• _Problem to work on_
Starting at the line that holds "hiqdev/minii-caching commits history", reproduce each line exactly up to and including the last line of the records below. Pictures stay out.

• _Given data_

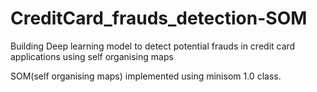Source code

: # CreditCard_frauds_detection-SOM

Building Deep learning model to detect potential frauds in credit card applications using self organising maps

SOM(self organising maps) implemented using minisom 1.0 class.
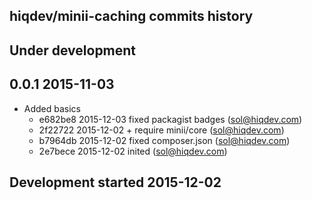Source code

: hiqdev/minii-caching commits history
------------------------------------

## Under development


## 0.0.1 2015-11-03

- Added basics
    - e682be8 2015-12-03 fixed packagist badges (sol@hiqdev.com)
    - 2f22722 2015-12-02 + require minii/core (sol@hiqdev.com)
    - b7964db 2015-12-02 fixed composer.json (sol@hiqdev.com)
    - 2e7bece 2015-12-02 inited (sol@hiqdev.com)

## Development started 2015-12-02

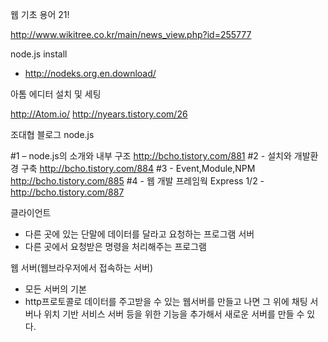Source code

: 웹 기초 용어 21!

http://www.wikitree.co.kr/main/news_view.php?id=255777

node.js install
- http://nodeks.org.en.download/

아톰 에디터 설치 및 세팅

http://Atom.io/
http://nyears.tistory.com/26

조대협 블로그 node.js

#1 – node.js의 소개와 내부 구조 http://bcho.tistory.com/881
#2 - 설치와 개발환경 구축 http://bcho.tistory.com/884
#3 - Event,Module,NPM  http://bcho.tistory.com/885
#4 - 웹 개발 프레임웍 Express 1/2 - http://bcho.tistory.com/887

클라이언트
- 다른 곳에 있는 단말에 데이터를 달라고 요청하는 프로그램
서버
- 다른 곳에서 요청받은 명령을 처리해주는 프로그램

웹 서버(웹브라우저에서 접속하는 서버)
- 모든 서버의 기본
- http프로토콜로 데이터를 주고받을 수 있는 웹서버를 만들고 나면 그 위에 채팅 서버나 위치 기반 서비스 서버 등을 위한 기능을 추가해서 새로운 서버를 만들 수 있다.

• _Completed task_
: hiqdev/minii-caching commits history
------------------------------------

## Under development


## 0.0.1 2015-11-03

- Added basics
    - e682be8 2015-12-03 fixed packagist badges (sol@hiqdev.com)
    - 2f22722 2015-12-02 + require minii/core (sol@hiqdev.com)
    - b7964db 2015-12-02 fixed composer.json (sol@hiqdev.com)
    - 2e7bece 2015-12-02 inited (sol@hiqdev.com)

## Development started 2015-12-02

Source code

: 웹 기초 용어 21!

http://www.wikitree.co.kr/main/news_view.php?id=255777

node.js install
- http://nodeks.org.en.download/

아톰 에디터 설치 및 세팅

http://Atom.io/
http://nyears.tistory.com/26

조대협 블로그 node.js

#1 – node.js의 소개와 내부 구조 http://bcho.tistory.com/881
#2 - 설치와 개발환경 구축 http://bcho.tistory.com/884
#3 - Event,Module,NPM  http://bcho.tistory.com/885
#4 - 웹 개발 프레임웍 Express 1/2 - http://bcho.tistory.com/887

클라이언트
- 다른 곳에 있는 단말에 데이터를 달라고 요청하는 프로그램
서버
- 다른 곳에서 요청받은 명령을 처리해주는 프로그램

웹 서버(웹브라우저에서 접속하는 서버)
- 모든 서버의 기본
- http프로토콜로 데이터를 주고받을 수 있는 웹서버를 만들고 나면 그 위에 채팅 서버나 위치 기반 서비스 서버 등을 위한 기능을 추가해서 새로운 서버를 만들 수 있다.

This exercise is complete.